Let's visualize a sample of the Texas insurance holders on a map:

In [None]:
%%brunel map('usa') + data('insurance_holders_sample') x(lon) y(lat) title("Customers in Texas") :: width=800, height=400 

Finally we run a prediction with the tornado cluster model on the insurance holders to assign each one to its according tornado cluster. Then we print a sample of the result.

In [None]:
val insurance_holders_renamed = insurance_holders.toDF(Seq("OBJECTID", "NAME", "INSURANCE_VALUE", "SLON", "SLAT"): _*)
var insurance_holders_scored = model.transform(insurance_holders_renamed).select("OBJECTID", "NAME", "INSURANCE_VALUE", "SLON","SLAT","prediction")
insurance_holders_scored = insurance_holders_scored.toDF(Seq("OBJECTID", "NAME", "INSURANCE_VALUE", "SLON", "SLAT", "ClusterID"): _*)

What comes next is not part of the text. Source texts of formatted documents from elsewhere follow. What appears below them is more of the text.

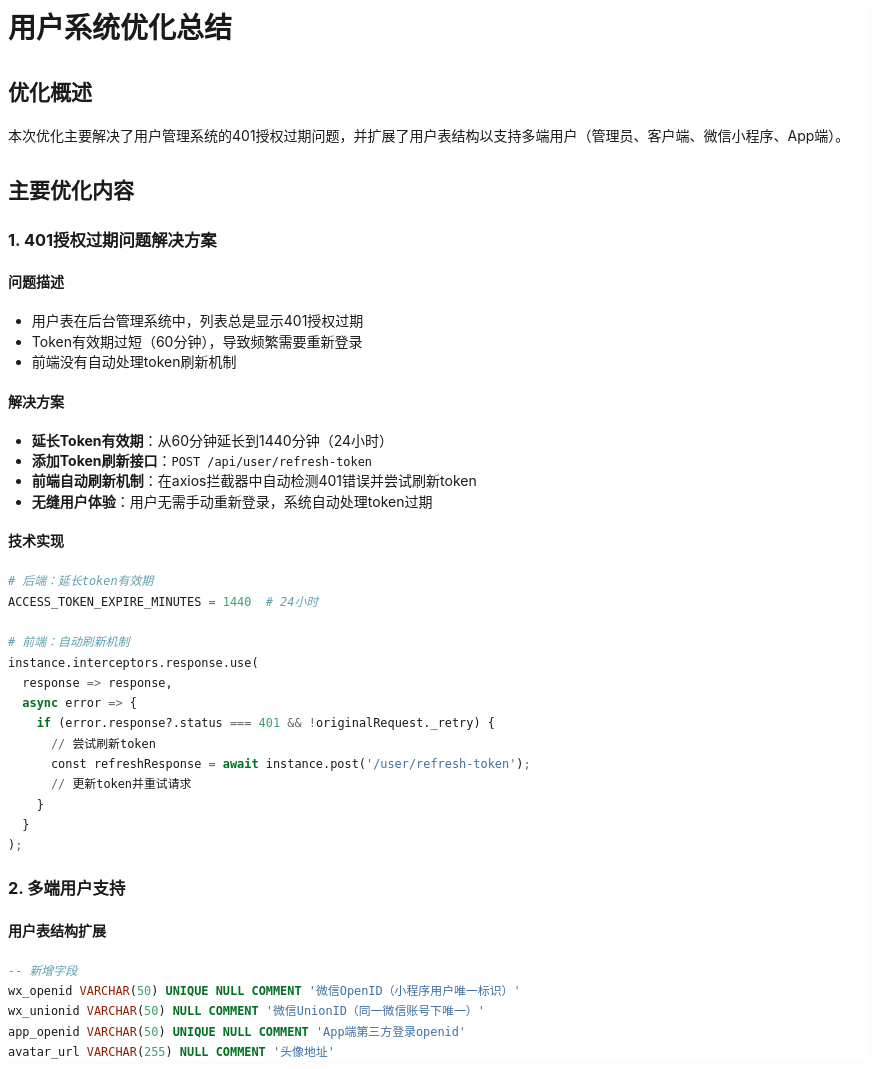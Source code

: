 # 用户系统优化总结

## 优化概述

本次优化主要解决了用户管理系统的401授权过期问题，并扩展了用户表结构以支持多端用户（管理员、客户端、微信小程序、App端）。

## 主要优化内容

### 1. 401授权过期问题解决方案

#### 问题描述
- 用户表在后台管理系统中，列表总是显示401授权过期
- Token有效期过短（60分钟），导致频繁需要重新登录
- 前端没有自动处理token刷新机制

#### 解决方案
- **延长Token有效期**：从60分钟延长到1440分钟（24小时）
- **添加Token刷新接口**：`POST /api/user/refresh-token`
- **前端自动刷新机制**：在axios拦截器中自动检测401错误并尝试刷新token
- **无缝用户体验**：用户无需手动重新登录，系统自动处理token过期

#### 技术实现
```python
# 后端：延长token有效期
ACCESS_TOKEN_EXPIRE_MINUTES = 1440  # 24小时

# 前端：自动刷新机制
instance.interceptors.response.use(
  response => response,
  async error => {
    if (error.response?.status === 401 && !originalRequest._retry) {
      // 尝试刷新token
      const refreshResponse = await instance.post('/user/refresh-token');
      // 更新token并重试请求
    }
  }
);
```

### 2. 多端用户支持

#### 用户表结构扩展
```sql
-- 新增字段
wx_openid VARCHAR(50) UNIQUE NULL COMMENT '微信OpenID（小程序用户唯一标识）'
wx_unionid VARCHAR(50) NULL COMMENT '微信UnionID（同一微信账号下唯一）'
app_openid VARCHAR(50) UNIQUE NULL COMMENT 'App端第三方登录openid'
avatar_url VARCHAR(255) NULL COMMENT '头像地址'
```

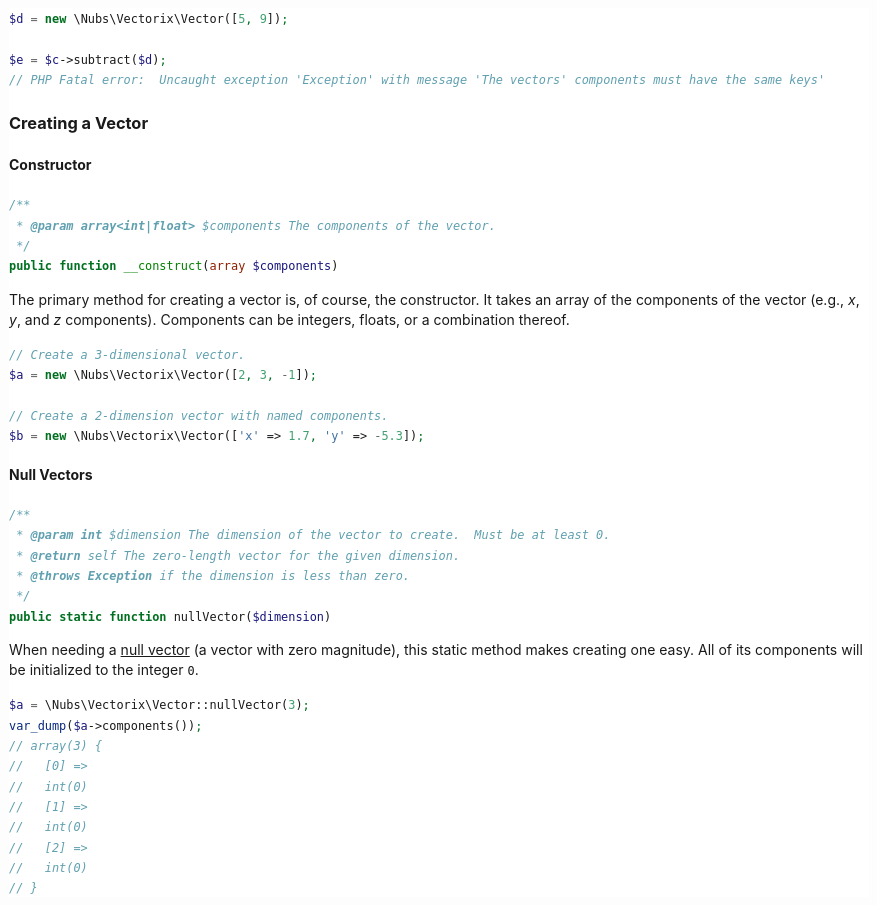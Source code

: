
 ```php
$d = new \Nubs\Vectorix\Vector([5, 9]);

$e = $c->subtract($d);
// PHP Fatal error:  Uncaught exception 'Exception' with message 'The vectors' components must have the same keys'
```

### Creating a Vector

#### Constructor
```php
/**
 * @param array<int|float> $components The components of the vector.
 */
public function __construct(array $components)
```
The primary method for creating a vector is, of course, the constructor.  It
takes an array of the components of the vector (e.g., *x*, *y*, and *z*
components).  Components can be integers, floats, or a combination thereof.

```php
// Create a 3-dimensional vector.
$a = new \Nubs\Vectorix\Vector([2, 3, -1]);

// Create a 2-dimension vector with named components.
$b = new \Nubs\Vectorix\Vector(['x' => 1.7, 'y' => -5.3]);
```

#### Null Vectors
```php
/**
 * @param int $dimension The dimension of the vector to create.  Must be at least 0.
 * @return self The zero-length vector for the given dimension.
 * @throws Exception if the dimension is less than zero.
 */
public static function nullVector($dimension)
```

When needing a [null vector](http://en.wikipedia.org/wiki/Null_vector) (a
vector with zero magnitude), this static method makes creating one easy.  All
of its components will be initialized to the integer `0`.
```php
$a = \Nubs\Vectorix\Vector::nullVector(3);
var_dump($a->components());
// array(3) {
//   [0] =>
//   int(0)
//   [1] =>
//   int(0)
//   [2] =>
//   int(0)
// }
```
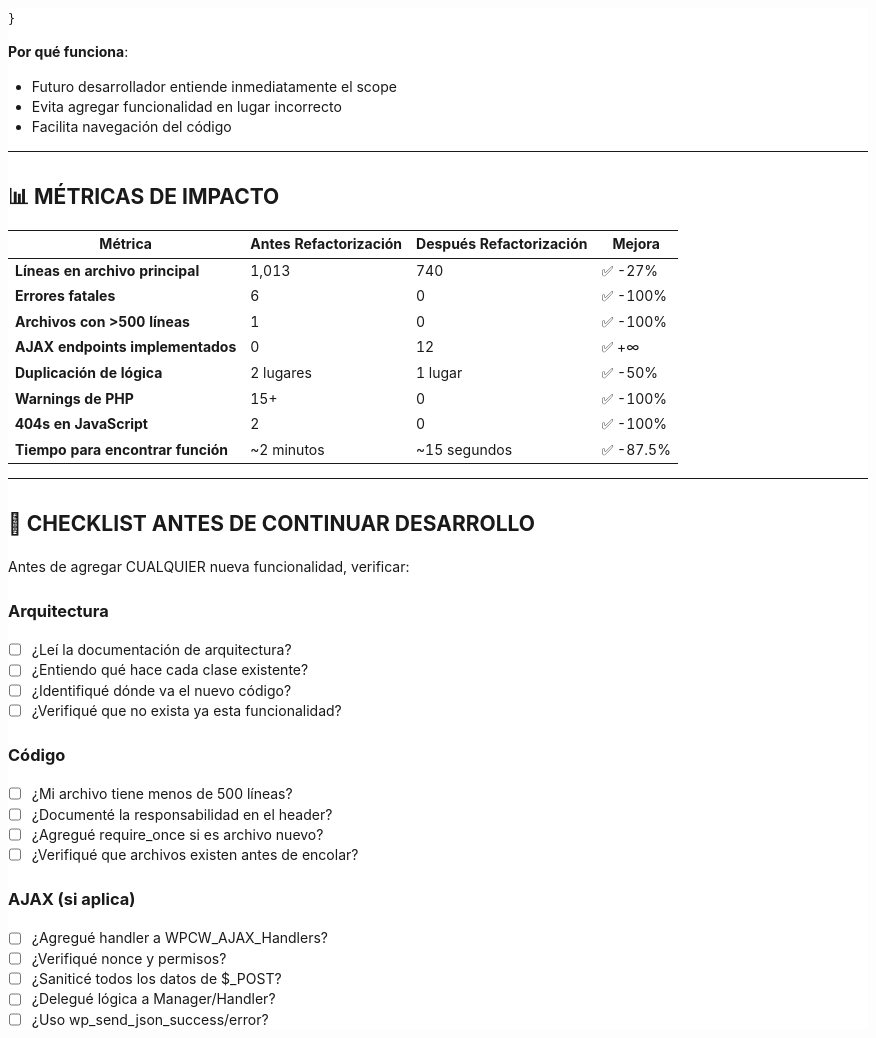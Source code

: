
 ```php
}
```

**Por qué funciona**:
- Futuro desarrollador entiende inmediatamente el scope
- Evita agregar funcionalidad en lugar incorrecto
- Facilita navegación del código

---

## 📊 MÉTRICAS DE IMPACTO

| Métrica | Antes Refactorización | Después Refactorización | Mejora |
|---------|----------------------|------------------------|--------|
| **Líneas en archivo principal** | 1,013 | 740 | ✅ -27% |
| **Errores fatales** | 6 | 0 | ✅ -100% |
| **Archivos con >500 líneas** | 1 | 0 | ✅ -100% |
| **AJAX endpoints implementados** | 0 | 12 | ✅ +∞ |
| **Duplicación de lógica** | 2 lugares | 1 lugar | ✅ -50% |
| **Warnings de PHP** | 15+ | 0 | ✅ -100% |
| **404s en JavaScript** | 2 | 0 | ✅ -100% |
| **Tiempo para encontrar función** | ~2 minutos | ~15 segundos | ✅ -87.5% |

---

## 🎯 CHECKLIST ANTES DE CONTINUAR DESARROLLO

Antes de agregar CUALQUIER nueva funcionalidad, verificar:

### **Arquitectura**
- [ ] ¿Leí la documentación de arquitectura?
- [ ] ¿Entiendo qué hace cada clase existente?
- [ ] ¿Identifiqué dónde va el nuevo código?
- [ ] ¿Verifiqué que no exista ya esta funcionalidad?

### **Código**
- [ ] ¿Mi archivo tiene menos de 500 líneas?
- [ ] ¿Documenté la responsabilidad en el header?
- [ ] ¿Agregué require_once si es archivo nuevo?
- [ ] ¿Verifiqué que archivos existen antes de encolar?

### **AJAX (si aplica)**
- [ ] ¿Agregué handler a WPCW_AJAX_Handlers?
- [ ] ¿Verifiqué nonce y permisos?
- [ ] ¿Saniticé todos los datos de $_POST?
- [ ] ¿Delegué lógica a Manager/Handler?
- [ ] ¿Uso wp_send_json_success/error?
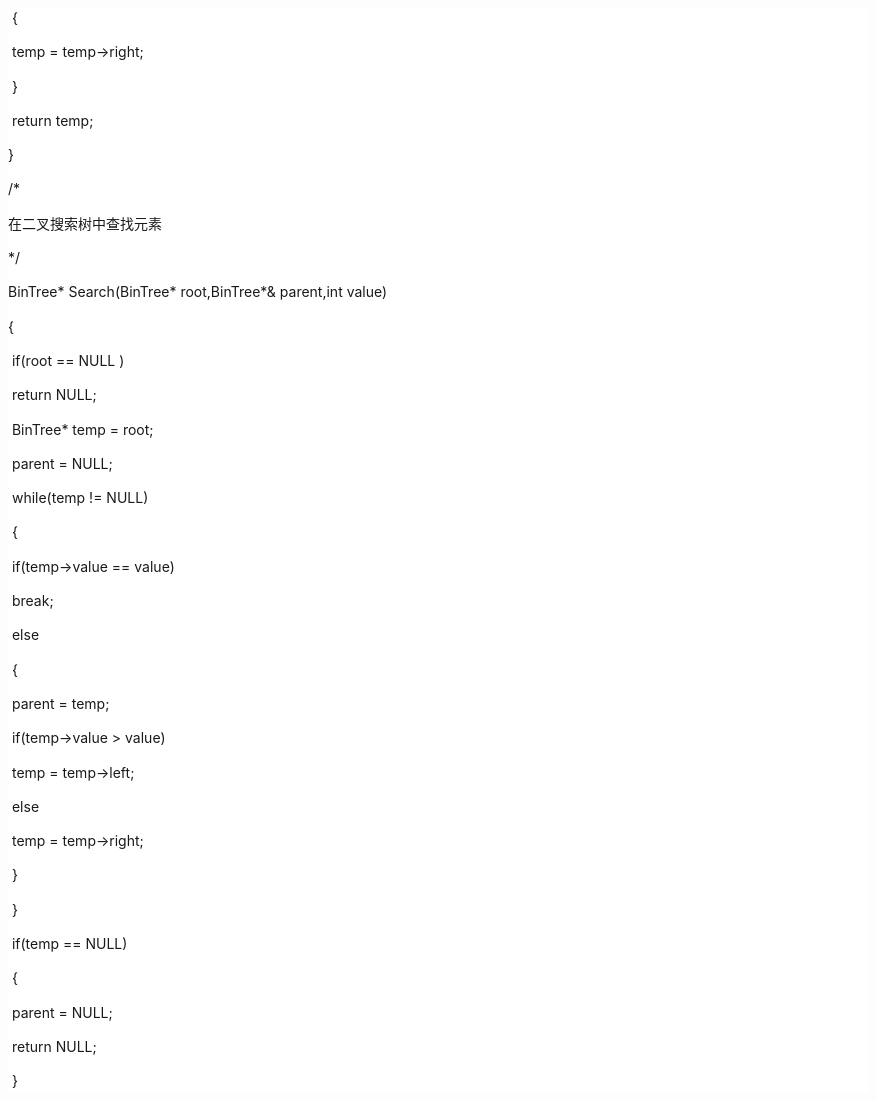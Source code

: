 ​	{

​		temp = temp->right;

​	}

​	return temp;

}

 

/*

在二叉搜索树中查找元素 

*/

BinTree* Search(BinTree* root,BinTree*& parent,int value)

{

​	if(root == NULL )

​		return NULL;

​	BinTree* temp = root;

​	parent = NULL;

​	while(temp != NULL)

​	{

​		if(temp->value == value)

​			break;

​		else

​		{

​			parent = temp;

​			if(temp->value > value)

​				temp = temp->left;

​			else

​				temp = temp->right;

​		}

​	}

​	if(temp == NULL)

​	{

​		parent = NULL;

​		return NULL;

​	}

insurance_holders_scored.show(10)
//insurance_holders_scored.groupBy("ClusterID").count().show()

println("Writing results to table TEXAS_CUSTOMERS_SCORED ...")
insurance_holders_scored.write.format("com.ibm.idax.spark.idaxsource").
   option("dbtable", "TEXAS_CUSTOMERS_SCORED").
   mode(SaveMode.Overwrite).
   save()
println("Done")

The resulting cluster ID determines the risk class that the insurance holder will be assigned to. In addition we could run a fine tuning for the risk assignment by folding in the distance from the insured property to the cluster center.

Let's colorize the sampled Texas insurance holders according to their assigned cluster:

In [None]:
//NOT-FOR-APP
var insurance_holders_scored_sample = insurance_holders_scored.sample(false, 0.05)

In [None]:
%%brunel map('usa') + data('insurance_holders_scored_sample') x(SLON) y(SLAT) title("Texas Customers - Cluster-Relation") color(ClusterID) :: width=800, height=400 

## Deploying as application
You can easily deploy the essential logic of this notebook as an application that can be run at any time via a dashDB [stored procedure](https://www.ibm.com/support/knowledgecenter/SS6NHC/com.ibm.swg.im.dashdb.analytics.doc/doc/r_spark_applications_functions.html) invokation, via dashDB's command line [spark-submit.sh](https://www.ibm.com/support/knowledgecenter/SS6NHC/com.ibm.swg.im.dashdb.doc/learn_how/spark_ref.html) or via a [REST API](https://developer.ibm.com/clouddataservices/wp-content/themes/projectnext-clouddata/dashDBanalytics/#/).

Note that a few cells above have the __`//NOT-FOR-APP`__ comment. Cells with this comment as well as cells that only contain Jupyter cell magic starting with __`%%`__ are automatically skipped when deploying the notebook as an application. This way you can organize your notebook for interactive vs. backend logic.

In order to generate and deploy an application for this notebook select __`File->Deploy as->Deploy to dashDB Spark`__ in the menu above. After a short while it shows you the result page for the deployment with the specific invocation options that you just can copy and past to try them out immediately.